The text is released under the CC-BY-NC-ND license, and code is released under the MIT license. If you find this content useful, please consider supporting the work by buying the book!

Text and Annotation

Creating a good visualization involves guiding the reader so that the figure tells a story. In some cases, this story can be told in an entirely visual manner, without the need for added text, but in others, small textual cues and labels are necessary. Perhaps the most basic types of annotations you will use are axes labels and titles, but the options go beyond this. Let's take a look at some data and how we might visualize and annotate it to help convey interesting information.
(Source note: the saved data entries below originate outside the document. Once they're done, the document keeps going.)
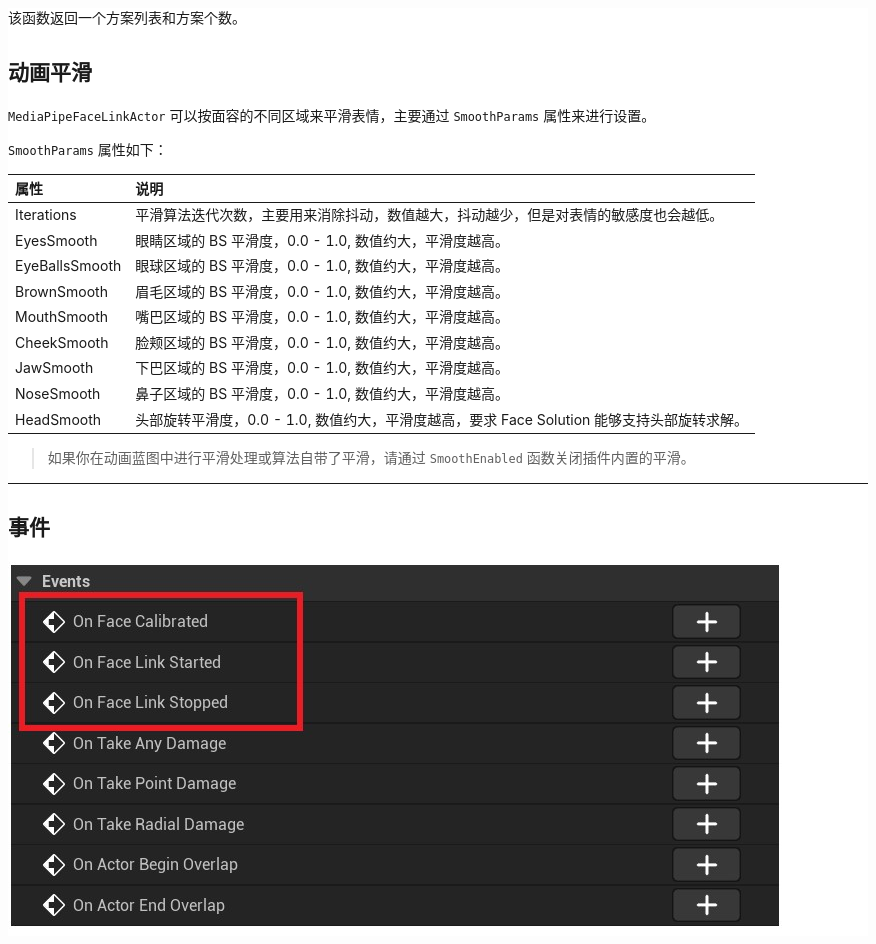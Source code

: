 该函数返回一个方案列表和方案个数。


## 动画平滑   

`MediaPipeFaceLinkActor` 可以按面容的不同区域来平滑表情，主要通过 `SmoothParams` 属性来进行设置。   


`SmoothParams` 属性如下：      


|          属性        |               说明                    |
|:---------------------|:---------------------------------------|
| Iterations |  平滑算法迭代次数，主要用来消除抖动，数值越大，抖动越少，但是对表情的敏感度也会越低。 |
| EyesSmooth |  眼睛区域的 BS 平滑度，0.0 - 1.0, 数值约大，平滑度越高。 |
| EyeBallsSmooth |  眼球区域的 BS 平滑度，0.0 - 1.0, 数值约大，平滑度越高。 |
| BrownSmooth |  眉毛区域的 BS 平滑度，0.0 - 1.0, 数值约大，平滑度越高。 |
| MouthSmooth |  嘴巴区域的 BS 平滑度，0.0 - 1.0, 数值约大，平滑度越高。 |
| CheekSmooth |  脸颊区域的 BS 平滑度，0.0 - 1.0, 数值约大，平滑度越高。 |
| JawSmooth |  下巴区域的 BS 平滑度，0.0 - 1.0, 数值约大，平滑度越高。 |
| NoseSmooth |  鼻子区域的 BS 平滑度，0.0 - 1.0, 数值约大，平滑度越高。 |
| HeadSmooth |  头部旋转平滑度，0.0 - 1.0, 数值约大，平滑度越高，要求 Face Solution 能够支持头部旋转求解。 |



> 如果你在动画蓝图中进行平滑处理或算法自带了平滑，请通过 `SmoothEnabled` 函数关闭插件内置的平滑。   

---   
   
## 事件

![Events](./images/get_started/live_link_actor_events.jpg "Events")
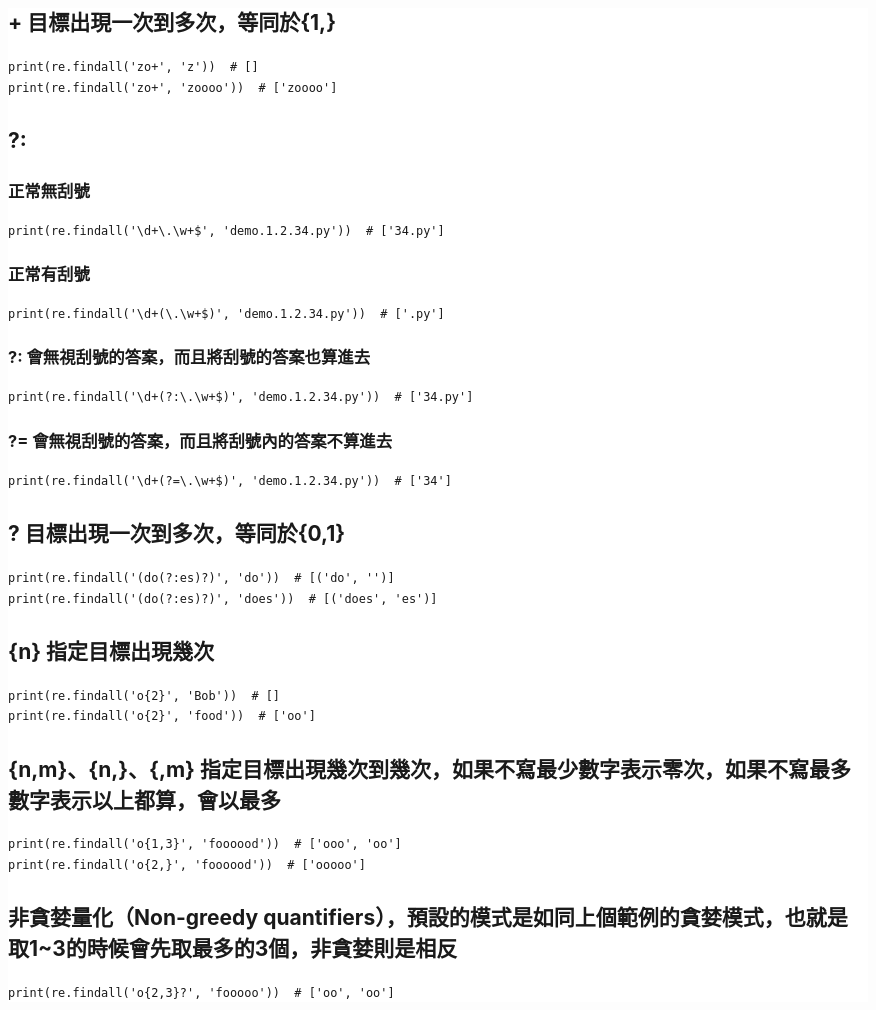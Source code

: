 ## + 目標出現一次到多次，等同於{1,}
```
print(re.findall('zo+', 'z'))  # []
print(re.findall('zo+', 'zoooo'))  # ['zoooo']
```

## ?:
### 正常無刮號
```
print(re.findall('\d+\.\w+$', 'demo.1.2.34.py'))  # ['34.py']
```

### 正常有刮號
```
print(re.findall('\d+(\.\w+$)', 'demo.1.2.34.py'))  # ['.py']
```

### ?: 會無視刮號的答案，而且將刮號的答案也算進去
```
print(re.findall('\d+(?:\.\w+$)', 'demo.1.2.34.py'))  # ['34.py']
```

### ?= 會無視刮號的答案，而且將刮號內的答案不算進去
```
print(re.findall('\d+(?=\.\w+$)', 'demo.1.2.34.py'))  # ['34']
```

## ? 目標出現一次到多次，等同於{0,1}
```
print(re.findall('(do(?:es)?)', 'do'))  # [('do', '')]
print(re.findall('(do(?:es)?)', 'does'))  # [('does', 'es')]
```

## {n} 指定目標出現幾次
```
print(re.findall('o{2}', 'Bob'))  # []
print(re.findall('o{2}', 'food'))  # ['oo']
```

## {n,m}、{n,}、{,m} 指定目標出現幾次到幾次，如果不寫最少數字表示零次，如果不寫最多數字表示以上都算，會以最多
```
print(re.findall('o{1,3}', 'foooood'))  # ['ooo', 'oo']
print(re.findall('o{2,}', 'foooood'))  # ['ooooo']
```

## 非貪婪量化（Non-greedy quantifiers），預設的模式是如同上個範例的貪婪模式，也就是取1~3的時候會先取最多的3個，非貪婪則是相反
```
print(re.findall('o{2,3}?', 'fooooo'))  # ['oo', 'oo']
```
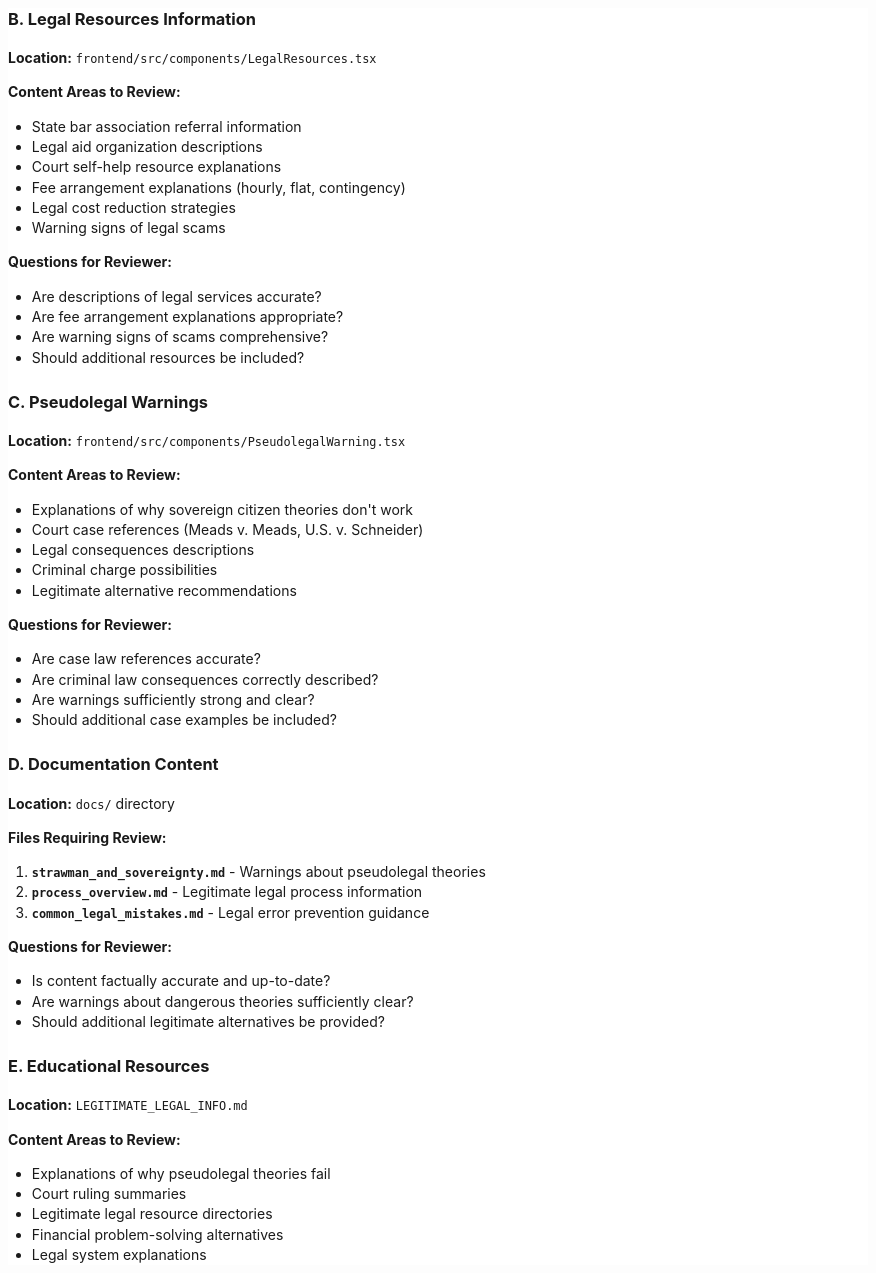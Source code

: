### B. Legal Resources Information  
**Location:** `frontend/src/components/LegalResources.tsx`

**Content Areas to Review:**
- State bar association referral information
- Legal aid organization descriptions
- Court self-help resource explanations
- Fee arrangement explanations (hourly, flat, contingency)
- Legal cost reduction strategies
- Warning signs of legal scams

**Questions for Reviewer:**
- Are descriptions of legal services accurate?
- Are fee arrangement explanations appropriate?
- Are warning signs of scams comprehensive?
- Should additional resources be included?

### C. Pseudolegal Warnings
**Location:** `frontend/src/components/PseudolegalWarning.tsx`

**Content Areas to Review:**
- Explanations of why sovereign citizen theories don't work
- Court case references (Meads v. Meads, U.S. v. Schneider)
- Legal consequences descriptions
- Criminal charge possibilities
- Legitimate alternative recommendations

**Questions for Reviewer:**
- Are case law references accurate?
- Are criminal law consequences correctly described?
- Are warnings sufficiently strong and clear?
- Should additional case examples be included?

### D. Documentation Content
**Location:** `docs/` directory

**Files Requiring Review:**
1. **`strawman_and_sovereignty.md`** - Warnings about pseudolegal theories
2. **`process_overview.md`** - Legitimate legal process information
3. **`common_legal_mistakes.md`** - Legal error prevention guidance

**Questions for Reviewer:**
- Is content factually accurate and up-to-date?
- Are warnings about dangerous theories sufficiently clear?
- Should additional legitimate alternatives be provided?

### E. Educational Resources
**Location:** `LEGITIMATE_LEGAL_INFO.md`

**Content Areas to Review:**
- Explanations of why pseudolegal theories fail
- Court ruling summaries
- Legitimate legal resource directories
- Financial problem-solving alternatives
- Legal system explanations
We'll start by setting up the notebook for plotting and importing the functions we will use:

In [1]:
%matplotlib inline
import matplotlib.pyplot as plt
import matplotlib as mpl
plt.style.use('seaborn-whitegrid')
import numpy as np
import pandas as pd

Example: Effect of Holidays on US Births

Let's return to some data we worked with earler, in "Example: Birthrate Data", where we generated a plot of average births over the course of the calendar year; as already mentioned, that this data can be downloaded at https://raw.githubusercontent.com/jakevdp/data-CDCbirths/master/births.csv.

We'll start with the same cleaning procedure we used there, and plot the results:

In [2]:
births = pd.read_csv('data/births.csv')

quartiles = np.percentile(births['births'], [25, 50, 75])
mu, sig = quartiles[1], 0.74 * (quartiles[2] - quartiles[0])
births = births.query('(births > @mu - 5 * @sig) & (births < @mu + 5 * @sig)')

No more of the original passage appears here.